Each line below that contains the word "convection" must be copied.

*Saved entries:*
################
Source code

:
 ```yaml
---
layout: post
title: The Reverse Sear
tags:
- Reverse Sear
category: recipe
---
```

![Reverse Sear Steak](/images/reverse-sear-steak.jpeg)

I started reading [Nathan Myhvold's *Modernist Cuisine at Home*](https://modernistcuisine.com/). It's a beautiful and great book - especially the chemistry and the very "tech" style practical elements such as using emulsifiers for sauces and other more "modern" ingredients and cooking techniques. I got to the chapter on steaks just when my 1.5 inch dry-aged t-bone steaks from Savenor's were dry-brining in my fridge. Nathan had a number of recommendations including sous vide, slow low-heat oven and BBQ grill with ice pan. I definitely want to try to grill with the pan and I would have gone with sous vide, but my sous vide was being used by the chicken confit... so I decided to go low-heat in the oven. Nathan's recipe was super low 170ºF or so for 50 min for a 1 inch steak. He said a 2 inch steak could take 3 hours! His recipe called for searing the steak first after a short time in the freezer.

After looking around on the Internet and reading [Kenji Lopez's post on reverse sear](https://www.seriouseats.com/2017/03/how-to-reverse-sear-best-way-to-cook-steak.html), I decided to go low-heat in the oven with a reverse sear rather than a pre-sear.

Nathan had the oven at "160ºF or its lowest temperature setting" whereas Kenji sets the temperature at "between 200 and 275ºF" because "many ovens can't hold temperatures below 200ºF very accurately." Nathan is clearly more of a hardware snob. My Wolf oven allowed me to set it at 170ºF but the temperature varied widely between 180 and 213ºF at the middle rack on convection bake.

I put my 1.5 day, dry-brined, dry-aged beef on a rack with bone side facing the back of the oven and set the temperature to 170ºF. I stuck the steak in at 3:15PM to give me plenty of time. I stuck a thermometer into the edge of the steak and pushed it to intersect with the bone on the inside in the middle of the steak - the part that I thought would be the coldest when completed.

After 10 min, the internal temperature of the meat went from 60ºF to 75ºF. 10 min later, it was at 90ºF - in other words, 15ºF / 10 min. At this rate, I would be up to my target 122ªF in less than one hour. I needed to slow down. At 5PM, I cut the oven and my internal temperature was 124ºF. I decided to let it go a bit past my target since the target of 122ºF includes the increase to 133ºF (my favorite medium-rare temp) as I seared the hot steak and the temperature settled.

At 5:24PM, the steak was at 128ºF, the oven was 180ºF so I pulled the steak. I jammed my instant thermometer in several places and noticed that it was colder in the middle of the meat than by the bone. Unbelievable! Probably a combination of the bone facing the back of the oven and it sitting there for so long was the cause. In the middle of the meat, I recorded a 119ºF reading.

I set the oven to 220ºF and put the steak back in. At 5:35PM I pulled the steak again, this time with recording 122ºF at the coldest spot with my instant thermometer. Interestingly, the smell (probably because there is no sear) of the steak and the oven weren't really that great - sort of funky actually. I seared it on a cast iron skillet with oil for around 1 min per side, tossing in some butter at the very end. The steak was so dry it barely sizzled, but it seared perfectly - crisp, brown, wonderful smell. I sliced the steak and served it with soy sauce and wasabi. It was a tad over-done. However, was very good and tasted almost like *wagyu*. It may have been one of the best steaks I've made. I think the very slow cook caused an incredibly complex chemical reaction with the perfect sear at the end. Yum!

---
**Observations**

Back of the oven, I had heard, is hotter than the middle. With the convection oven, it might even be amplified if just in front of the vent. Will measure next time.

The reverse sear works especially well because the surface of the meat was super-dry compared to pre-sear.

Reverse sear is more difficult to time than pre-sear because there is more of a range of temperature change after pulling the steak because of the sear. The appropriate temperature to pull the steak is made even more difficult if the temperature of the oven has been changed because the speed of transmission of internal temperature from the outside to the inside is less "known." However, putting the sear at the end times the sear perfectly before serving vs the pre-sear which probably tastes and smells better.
################
*OUTPUT OF THE EXERCISE:*
Nathan had the oven at "160ºF or its lowest temperature setting" whereas Kenji sets the temperature at "between 200 and 275ºF" because "many ovens can't hold temperatures below 200ºF very accurately." Nathan is clearly more of a hardware snob. My Wolf oven allowed me to set it at 170ºF but the temperature varied widely between 180 and 213ºF at the middle rack on convection bake.
Back of the oven, I had heard, is hotter than the middle. With the convection oven, it might even be amplified if just in front of the vent. Will measure next time.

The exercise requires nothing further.